As 1Q19 closes, the stunning rally of equities across the planet (S&P500 +12.8%, CSI300 +31.8%) makes the rattling drop of Dec18 look like a blip. The contributing factor was essentially the dovish Fed tone, but also the reduced political risk with Trump having a victory lap over the Russian collusion investigations, and the trade war with China or Brexit turning into unwinding talks.

To give but one example of the benign environment, look no further than the lofty IPO preparations of Lyft ($24bn valuation), Uber ($120bn), Pinterest ($12bn), Airbnb ($35bn), which sets us far beyond the Unicorn status. Many more unicorns (93 as per Credit Suisse) are ready to gallop to IPO in China as well, for an estimated combined valuation of $330bn. Global VC funding was, quite rightly, at $200bn last year from $50bn in FY13. Tech companies such as Toutiao (media), Douyin (entertainment), Pinduodo (ecommerce) are taking by storm the 800m Chinese internet users, and the rapidly growing internet penetration rate in rural China.

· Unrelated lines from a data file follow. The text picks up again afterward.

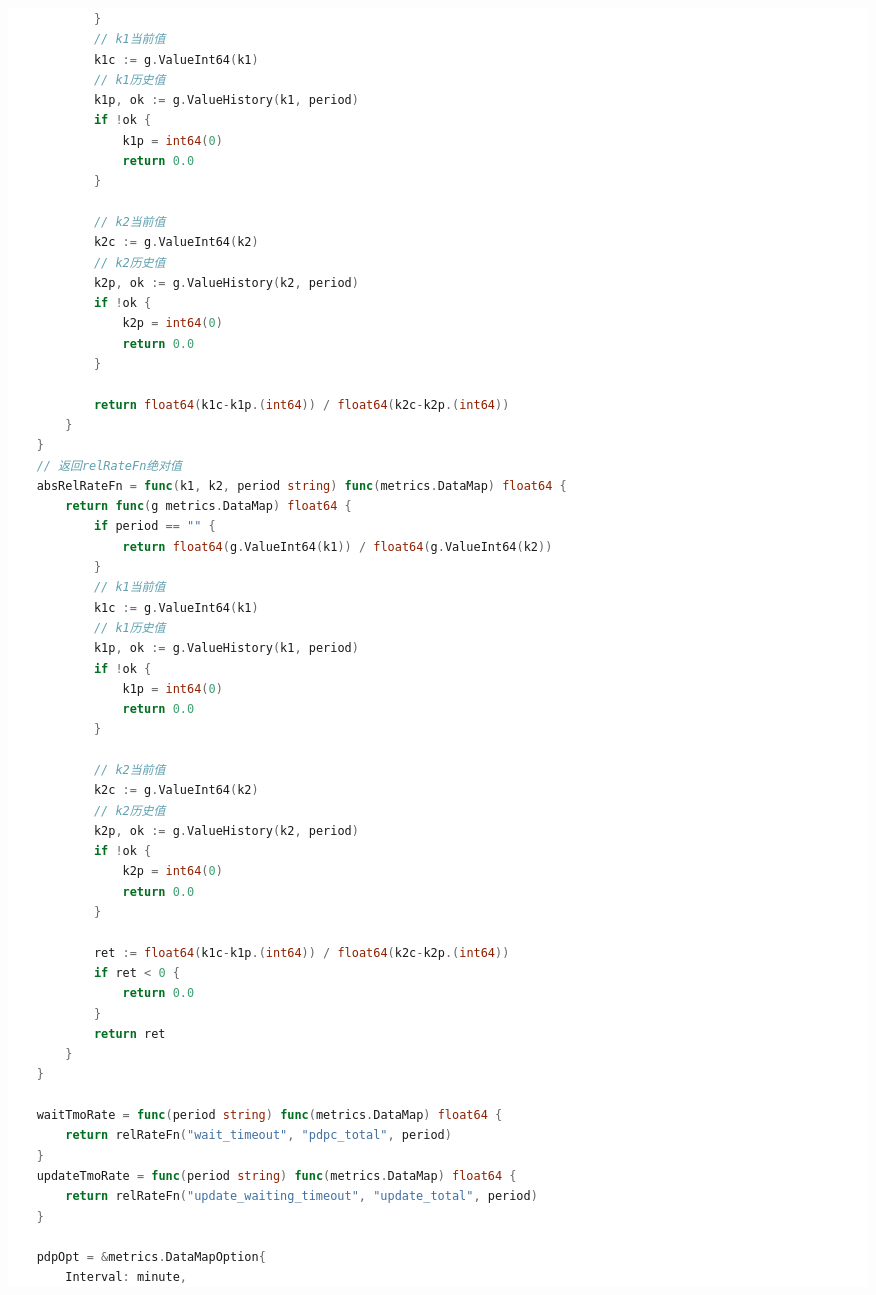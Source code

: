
 ```go
			}
			// k1当前值
			k1c := g.ValueInt64(k1)
			// k1历史值
			k1p, ok := g.ValueHistory(k1, period)
			if !ok {
				k1p = int64(0)
				return 0.0
			}

			// k2当前值
			k2c := g.ValueInt64(k2)
			// k2历史值
			k2p, ok := g.ValueHistory(k2, period)
			if !ok {
				k2p = int64(0)
				return 0.0
			}

			return float64(k1c-k1p.(int64)) / float64(k2c-k2p.(int64))
		}
	}
	// 返回relRateFn绝对值
	absRelRateFn = func(k1, k2, period string) func(metrics.DataMap) float64 {
		return func(g metrics.DataMap) float64 {
			if period == "" {
				return float64(g.ValueInt64(k1)) / float64(g.ValueInt64(k2))
			}
			// k1当前值
			k1c := g.ValueInt64(k1)
			// k1历史值
			k1p, ok := g.ValueHistory(k1, period)
			if !ok {
				k1p = int64(0)
				return 0.0
			}

			// k2当前值
			k2c := g.ValueInt64(k2)
			// k2历史值
			k2p, ok := g.ValueHistory(k2, period)
			if !ok {
				k2p = int64(0)
				return 0.0
			}

			ret := float64(k1c-k1p.(int64)) / float64(k2c-k2p.(int64))
			if ret < 0 {
				return 0.0
			}
			return ret
		}
	}

	waitTmoRate = func(period string) func(metrics.DataMap) float64 {
		return relRateFn("wait_timeout", "pdpc_total", period)
	}
	updateTmoRate = func(period string) func(metrics.DataMap) float64 {
		return relRateFn("update_waiting_timeout", "update_total", period)
	}

	pdpOpt = &metrics.DataMapOption{
		Interval: minute,
```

As you hear from this great deal of innovation, your excitement would certainly lead you to draw an exponential line for the market direction in the future, wouldn’t it? You would be right, should money keep coming in, demographics turn the right way, education be up to the challenge, and consumers remain reasonably happy and wealthy.

China offers a fantastic example of such balancing act. As its cash needs grow, it is further opening up its bond market in Ap19 to foreign investments, which represent 5% of total Chinese debt or $1.5tn at present, to potentially as high as 15% like it is the case in the US. In parallel, it is regulating the private education firms (TAL, EDU) to bring up everybody’s level including in rural areas. Housing affordability, a vital concern for the consumer and the economy, is more challenging as prices keep creeping up to fuel the property sector (30-40% of GDP). Demographics on the other hand are downright gloomy, with years of one-child policy overturned too late, leading population to shrink by 2050.

So, despite the positiveness for the coming months, helped by policy stimulus, markets will unlikely form an ideal straight line. In China, for one, monetary easing is likely to still be necessary to sustain the recovery, and the PBoC will face pressures to guide interest rates lower, especially if PPI deflation worsens, profits fall and exports disappoint. A stampede is generally necessary before a great gallop.